(Data items)
◆ ◆ ◆ ◆ ◆ ◆ ◆

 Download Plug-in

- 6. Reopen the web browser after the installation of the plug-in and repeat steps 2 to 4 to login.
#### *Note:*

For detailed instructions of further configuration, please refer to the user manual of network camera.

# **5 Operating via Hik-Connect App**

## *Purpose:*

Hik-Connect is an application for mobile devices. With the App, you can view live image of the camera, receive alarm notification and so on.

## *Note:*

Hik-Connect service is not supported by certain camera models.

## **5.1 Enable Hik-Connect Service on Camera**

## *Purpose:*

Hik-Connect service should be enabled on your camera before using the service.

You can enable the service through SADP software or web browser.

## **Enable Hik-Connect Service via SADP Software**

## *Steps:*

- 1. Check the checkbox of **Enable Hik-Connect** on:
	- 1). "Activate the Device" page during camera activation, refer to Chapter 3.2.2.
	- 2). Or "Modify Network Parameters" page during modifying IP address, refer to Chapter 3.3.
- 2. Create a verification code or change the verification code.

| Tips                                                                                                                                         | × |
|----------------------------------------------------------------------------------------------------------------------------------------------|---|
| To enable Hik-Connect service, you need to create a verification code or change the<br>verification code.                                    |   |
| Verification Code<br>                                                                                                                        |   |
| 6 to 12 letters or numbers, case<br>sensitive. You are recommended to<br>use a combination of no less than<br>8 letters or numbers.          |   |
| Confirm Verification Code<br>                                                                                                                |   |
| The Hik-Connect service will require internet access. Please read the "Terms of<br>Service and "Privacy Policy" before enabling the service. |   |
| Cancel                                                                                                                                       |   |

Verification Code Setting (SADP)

◆ ◆ ◆ ◆ ◆ ◆ ◆

> _EXERCISE PROMPT_
All that belongs in your answer is the stretch of entries above from the line with "Hik-Connect service should" through the line with "Confirm Verification Code<br>", printed exactly.

> _EXPECTED ANSWER_
Hik-Connect service should be enabled on your camera before using the service.

You can enable the service through SADP software or web browser.

## **Enable Hik-Connect Service via SADP Software**

## *Steps:*

- 1. Check the checkbox of **Enable Hik-Connect** on:
	- 1). "Activate the Device" page during camera activation, refer to Chapter 3.2.2.
	- 2). Or "Modify Network Parameters" page during modifying IP address, refer to Chapter 3.3.
- 2. Create a verification code or change the verification code.

| Tips                                                                                                                                         | × |
|----------------------------------------------------------------------------------------------------------------------------------------------|---|
| To enable Hik-Connect service, you need to create a verification code or change the<br>verification code.                                    |   |
| Verification Code<br>                                                                                                                        |   |
| 6 to 12 letters or numbers, case<br>sensitive. You are recommended to<br>use a combination of no less than<br>8 letters or numbers.          |   |
| Confirm Verification Code<br>                                                                                                                |   |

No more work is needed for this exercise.